What needs to be done:
Every line of the material below that contains the string "galaxy" must appear in the answer.

Listed entries:

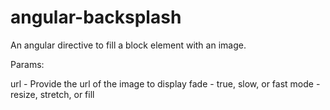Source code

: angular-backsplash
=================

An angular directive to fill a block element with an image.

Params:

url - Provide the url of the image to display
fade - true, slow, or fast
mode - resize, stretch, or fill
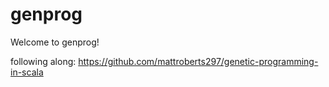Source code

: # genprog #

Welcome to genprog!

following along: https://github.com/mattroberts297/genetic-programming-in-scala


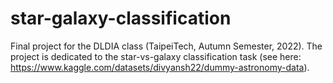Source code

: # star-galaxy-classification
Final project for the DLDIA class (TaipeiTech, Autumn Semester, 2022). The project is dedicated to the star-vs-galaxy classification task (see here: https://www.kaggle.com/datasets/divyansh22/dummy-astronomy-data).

...

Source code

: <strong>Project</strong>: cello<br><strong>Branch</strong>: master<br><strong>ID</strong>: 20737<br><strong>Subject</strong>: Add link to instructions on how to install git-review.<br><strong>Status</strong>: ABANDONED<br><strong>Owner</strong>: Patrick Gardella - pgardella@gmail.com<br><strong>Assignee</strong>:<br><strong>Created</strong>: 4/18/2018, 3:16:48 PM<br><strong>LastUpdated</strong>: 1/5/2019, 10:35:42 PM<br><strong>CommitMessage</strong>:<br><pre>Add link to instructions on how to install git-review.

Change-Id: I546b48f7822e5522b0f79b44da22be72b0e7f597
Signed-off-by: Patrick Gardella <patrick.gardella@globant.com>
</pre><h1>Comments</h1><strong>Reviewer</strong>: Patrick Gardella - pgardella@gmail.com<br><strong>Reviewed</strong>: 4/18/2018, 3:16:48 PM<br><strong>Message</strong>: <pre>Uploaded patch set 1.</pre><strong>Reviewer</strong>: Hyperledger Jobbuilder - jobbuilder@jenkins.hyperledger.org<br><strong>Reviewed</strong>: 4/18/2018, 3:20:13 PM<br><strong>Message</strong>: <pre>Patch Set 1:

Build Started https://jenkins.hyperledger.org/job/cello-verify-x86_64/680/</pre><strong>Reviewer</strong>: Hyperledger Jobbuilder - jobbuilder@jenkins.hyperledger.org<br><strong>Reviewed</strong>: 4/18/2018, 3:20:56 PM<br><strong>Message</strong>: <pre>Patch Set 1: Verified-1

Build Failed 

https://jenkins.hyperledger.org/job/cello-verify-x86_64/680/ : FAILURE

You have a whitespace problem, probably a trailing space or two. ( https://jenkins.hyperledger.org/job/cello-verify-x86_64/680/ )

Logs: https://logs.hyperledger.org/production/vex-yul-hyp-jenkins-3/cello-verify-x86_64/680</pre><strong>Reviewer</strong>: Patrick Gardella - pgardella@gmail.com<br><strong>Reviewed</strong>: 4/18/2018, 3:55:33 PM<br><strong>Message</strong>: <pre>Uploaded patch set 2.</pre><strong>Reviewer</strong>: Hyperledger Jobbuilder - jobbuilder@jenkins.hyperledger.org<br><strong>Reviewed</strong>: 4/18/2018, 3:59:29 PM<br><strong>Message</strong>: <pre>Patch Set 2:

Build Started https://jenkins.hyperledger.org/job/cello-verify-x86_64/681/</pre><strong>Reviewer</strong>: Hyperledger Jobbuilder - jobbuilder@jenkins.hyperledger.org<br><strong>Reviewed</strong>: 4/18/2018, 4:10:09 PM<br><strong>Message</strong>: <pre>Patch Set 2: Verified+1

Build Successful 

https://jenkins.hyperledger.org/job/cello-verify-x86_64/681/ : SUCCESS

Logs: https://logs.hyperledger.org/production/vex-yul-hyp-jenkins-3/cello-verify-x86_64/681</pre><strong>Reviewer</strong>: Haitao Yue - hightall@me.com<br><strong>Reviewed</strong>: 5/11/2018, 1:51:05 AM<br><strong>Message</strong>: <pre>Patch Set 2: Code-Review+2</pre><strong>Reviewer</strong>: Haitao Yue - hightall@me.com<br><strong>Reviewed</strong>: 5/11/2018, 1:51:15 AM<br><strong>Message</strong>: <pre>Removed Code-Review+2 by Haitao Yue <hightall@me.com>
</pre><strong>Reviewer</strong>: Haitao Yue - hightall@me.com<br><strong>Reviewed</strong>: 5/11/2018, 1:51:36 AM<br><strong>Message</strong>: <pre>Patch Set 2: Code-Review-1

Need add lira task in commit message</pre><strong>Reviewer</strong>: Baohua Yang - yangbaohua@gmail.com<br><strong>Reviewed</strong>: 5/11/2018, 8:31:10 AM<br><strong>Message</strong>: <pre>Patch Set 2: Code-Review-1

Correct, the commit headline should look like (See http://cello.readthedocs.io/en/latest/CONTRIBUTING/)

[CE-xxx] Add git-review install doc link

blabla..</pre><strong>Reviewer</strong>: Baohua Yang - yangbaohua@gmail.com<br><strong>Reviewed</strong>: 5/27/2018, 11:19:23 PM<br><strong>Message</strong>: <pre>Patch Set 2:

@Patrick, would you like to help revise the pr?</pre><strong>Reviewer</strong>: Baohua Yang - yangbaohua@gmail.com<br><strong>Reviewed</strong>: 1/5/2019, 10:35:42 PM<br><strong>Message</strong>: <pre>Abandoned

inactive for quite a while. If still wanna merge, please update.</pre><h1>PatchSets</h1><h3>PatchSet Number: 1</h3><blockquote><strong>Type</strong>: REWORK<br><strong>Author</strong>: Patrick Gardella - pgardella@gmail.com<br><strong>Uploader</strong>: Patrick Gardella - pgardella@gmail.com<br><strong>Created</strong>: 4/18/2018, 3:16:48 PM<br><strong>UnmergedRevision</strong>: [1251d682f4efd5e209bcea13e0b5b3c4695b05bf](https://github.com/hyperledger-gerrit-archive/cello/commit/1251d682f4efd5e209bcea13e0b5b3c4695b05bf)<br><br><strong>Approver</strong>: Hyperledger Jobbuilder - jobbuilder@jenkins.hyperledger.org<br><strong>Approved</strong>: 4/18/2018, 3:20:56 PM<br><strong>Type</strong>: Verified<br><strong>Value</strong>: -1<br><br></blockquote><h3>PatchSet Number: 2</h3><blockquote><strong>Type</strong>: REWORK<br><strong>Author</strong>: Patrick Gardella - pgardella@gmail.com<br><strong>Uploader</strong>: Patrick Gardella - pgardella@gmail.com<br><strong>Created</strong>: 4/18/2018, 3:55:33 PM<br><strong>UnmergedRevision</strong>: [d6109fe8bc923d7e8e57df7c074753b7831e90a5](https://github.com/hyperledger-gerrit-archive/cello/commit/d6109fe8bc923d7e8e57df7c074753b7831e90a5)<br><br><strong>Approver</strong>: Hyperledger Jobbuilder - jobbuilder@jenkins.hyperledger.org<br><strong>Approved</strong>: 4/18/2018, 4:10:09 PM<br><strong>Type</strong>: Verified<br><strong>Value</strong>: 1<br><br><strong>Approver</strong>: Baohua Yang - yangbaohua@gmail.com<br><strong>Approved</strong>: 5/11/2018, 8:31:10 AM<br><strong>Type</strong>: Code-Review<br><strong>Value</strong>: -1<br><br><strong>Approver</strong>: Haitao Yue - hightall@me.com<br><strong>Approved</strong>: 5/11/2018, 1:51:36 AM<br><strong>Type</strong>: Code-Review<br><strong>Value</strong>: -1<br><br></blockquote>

...

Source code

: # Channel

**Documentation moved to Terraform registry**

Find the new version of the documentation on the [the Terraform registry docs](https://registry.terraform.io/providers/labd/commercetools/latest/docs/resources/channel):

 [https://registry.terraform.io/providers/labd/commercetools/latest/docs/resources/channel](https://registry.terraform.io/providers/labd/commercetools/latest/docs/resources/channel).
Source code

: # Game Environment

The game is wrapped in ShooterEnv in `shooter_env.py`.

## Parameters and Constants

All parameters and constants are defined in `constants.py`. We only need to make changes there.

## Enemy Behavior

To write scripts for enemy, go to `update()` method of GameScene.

Problem solution:
: # star-galaxy-classification
Final project for the DLDIA class (TaipeiTech, Autumn Semester, 2022). The project is dedicated to the star-vs-galaxy classification task (see here: https://www.kaggle.com/datasets/divyansh22/dummy-astronomy-data).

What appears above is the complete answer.